Military's intervention in political situation in Timor-Leste anomalous

ETLJB 23/10/2017 - In advanced democracies, the role of the military is clearly defined. It has no role nor right to intervene in any domestic political matters.

If the Chief of the Australian Defence Forces had taken to the public arena and made the sorts of comments reported to have been made by the East Timor Defence Force Chief, Anan Lere Timor, regarding the political situation in Dili, there would be astonishment and anger that the military had dared state its view on any political matter.

Our democracy would be in great jeopardy.

It is also worth noting that we would be equally astonished if our government did not have a majority in the House of Representatives and able to govern by passing policy and legislation. We have seen minority governments here but at least the loosest of coalitions was able to control a majority in the Legislature.

The current government of East Timor, a coalition between FRETILIN and PD, does not control a majority in the East Timor National Parliament.

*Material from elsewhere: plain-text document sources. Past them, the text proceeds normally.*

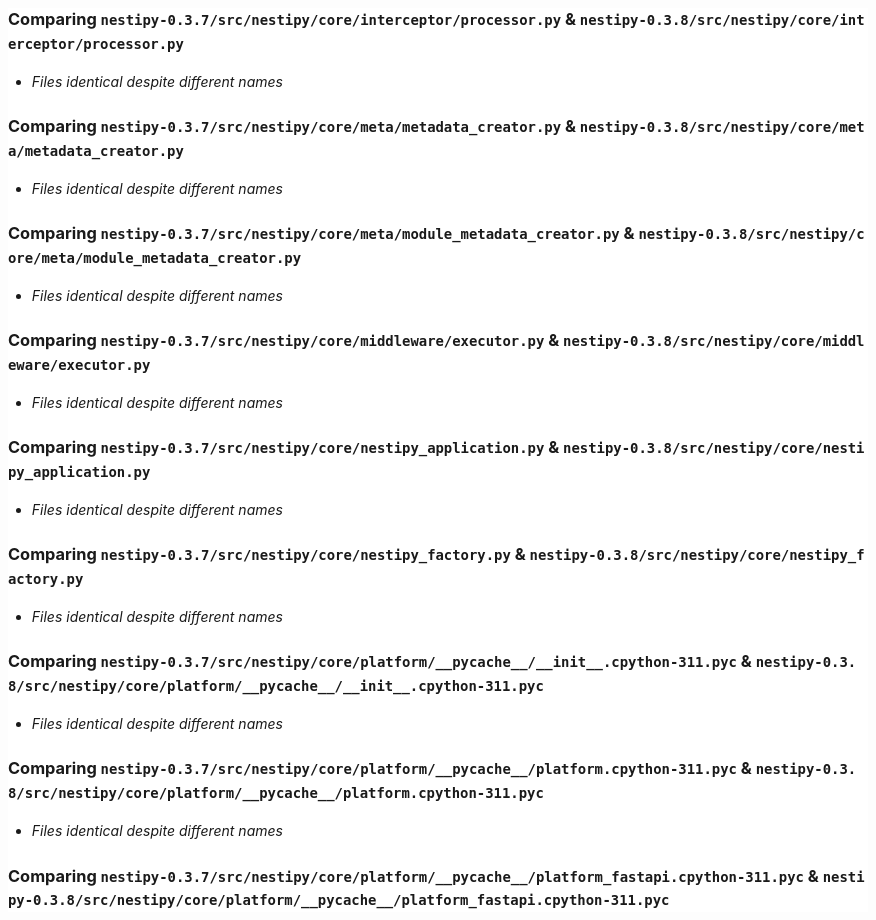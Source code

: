 ### Comparing `nestipy-0.3.7/src/nestipy/core/interceptor/processor.py` & `nestipy-0.3.8/src/nestipy/core/interceptor/processor.py`

 * *Files identical despite different names*

### Comparing `nestipy-0.3.7/src/nestipy/core/meta/metadata_creator.py` & `nestipy-0.3.8/src/nestipy/core/meta/metadata_creator.py`

 * *Files identical despite different names*

### Comparing `nestipy-0.3.7/src/nestipy/core/meta/module_metadata_creator.py` & `nestipy-0.3.8/src/nestipy/core/meta/module_metadata_creator.py`

 * *Files identical despite different names*

### Comparing `nestipy-0.3.7/src/nestipy/core/middleware/executor.py` & `nestipy-0.3.8/src/nestipy/core/middleware/executor.py`

 * *Files identical despite different names*

### Comparing `nestipy-0.3.7/src/nestipy/core/nestipy_application.py` & `nestipy-0.3.8/src/nestipy/core/nestipy_application.py`

 * *Files identical despite different names*

### Comparing `nestipy-0.3.7/src/nestipy/core/nestipy_factory.py` & `nestipy-0.3.8/src/nestipy/core/nestipy_factory.py`

 * *Files identical despite different names*

### Comparing `nestipy-0.3.7/src/nestipy/core/platform/__pycache__/__init__.cpython-311.pyc` & `nestipy-0.3.8/src/nestipy/core/platform/__pycache__/__init__.cpython-311.pyc`

 * *Files identical despite different names*

### Comparing `nestipy-0.3.7/src/nestipy/core/platform/__pycache__/platform.cpython-311.pyc` & `nestipy-0.3.8/src/nestipy/core/platform/__pycache__/platform.cpython-311.pyc`

 * *Files identical despite different names*

### Comparing `nestipy-0.3.7/src/nestipy/core/platform/__pycache__/platform_fastapi.cpython-311.pyc` & `nestipy-0.3.8/src/nestipy/core/platform/__pycache__/platform_fastapi.cpython-311.pyc`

Fretilin has only 23 seats. PD has only 7; clearly not a majority in a 65-seat Parliament and clearly not a workable government. It's little wonder that the Alkatiri government failed to get its program through the National Parliament last week. The remaining 35 seats are held by CNRT (22), PLP (8) and KHUNTO (5). It has been reported that these parties have declared a Parliamentary Majority Alliance and would be in a position to control the legislature and constitute a new government.

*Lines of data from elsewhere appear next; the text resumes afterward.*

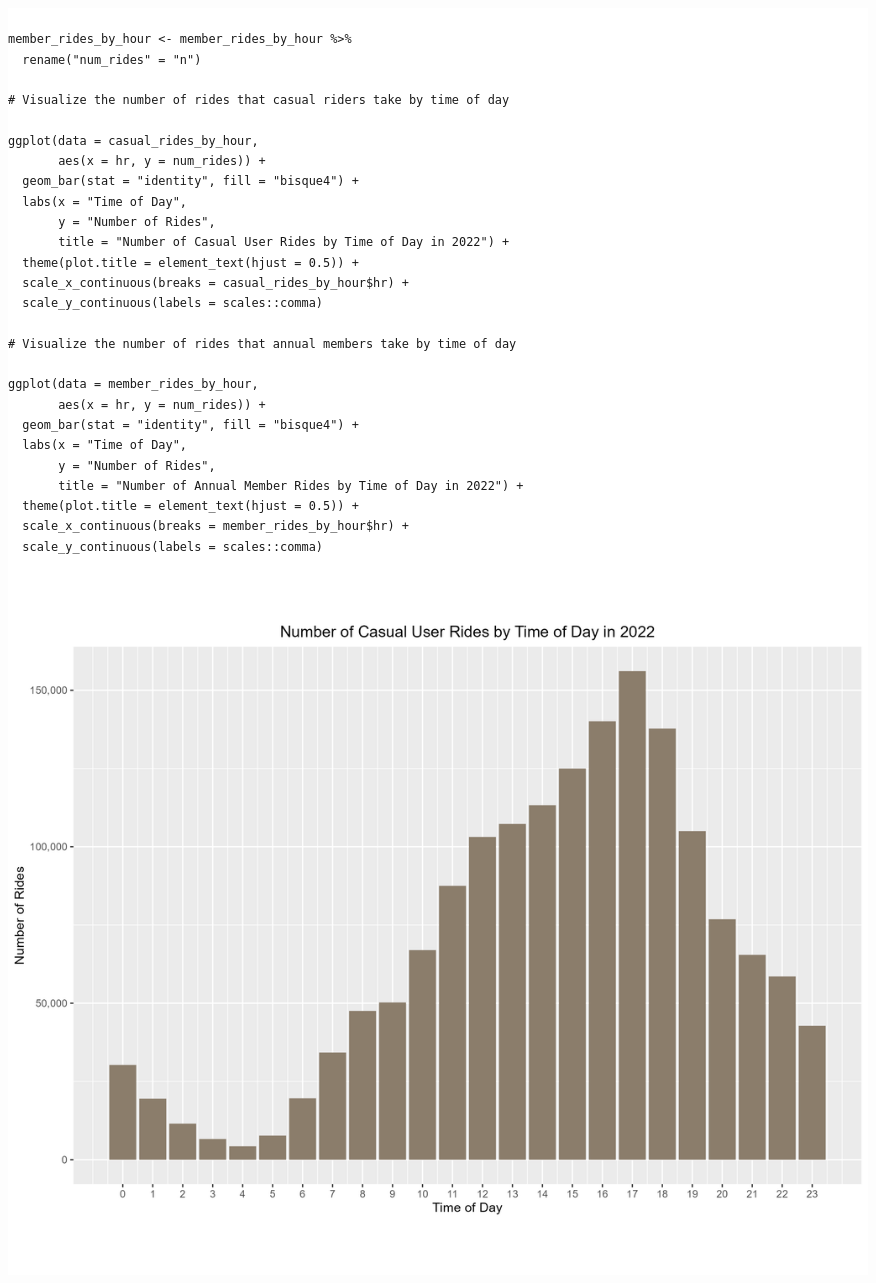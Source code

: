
 ```

member_rides_by_hour <- member_rides_by_hour %>% 
  rename("num_rides" = "n")

# Visualize the number of rides that casual riders take by time of day

ggplot(data = casual_rides_by_hour,
       aes(x = hr, y = num_rides)) +
  geom_bar(stat = "identity", fill = "bisque4") +
  labs(x = "Time of Day",
       y = "Number of Rides",
       title = "Number of Casual User Rides by Time of Day in 2022") +
  theme(plot.title = element_text(hjust = 0.5)) +
  scale_x_continuous(breaks = casual_rides_by_hour$hr) +
  scale_y_continuous(labels = scales::comma)

# Visualize the number of rides that annual members take by time of day

ggplot(data = member_rides_by_hour,
       aes(x = hr, y = num_rides)) +
  geom_bar(stat = "identity", fill = "bisque4") +
  labs(x = "Time of Day",
       y = "Number of Rides",
       title = "Number of Annual Member Rides by Time of Day in 2022") +
  theme(plot.title = element_text(hjust = 0.5)) +
  scale_x_continuous(breaks = member_rides_by_hour$hr) +
  scale_y_continuous(labels = scales::comma)
```

<img src="Visualizations\Casual_Rides_by_Time_of_Day_2022.png" width="920px" height="700px">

It's little wonder that this institutional failure has lead to current tensions in the country. The government should not have been appointed unless it could demonstrate to the President that it controlled the Legislature. But it does not.

It is not a democratically representative government.

As for the Defence Force chief's comments, we should not be surprised at this phenomenon because since 2006, there has been a constitutional confusion of the role of the East Timor Defence Force and its relationship with the East Timor National Police.

Governments have deployed the military is situations that should have been left to the police or at least in which the military should have had no role whatsoever beyond its constitutional mandate. All of that occurred without a single objection from the international community or the United Nations.

The government must change in East Timor. The military must abstain from any interference with the political process.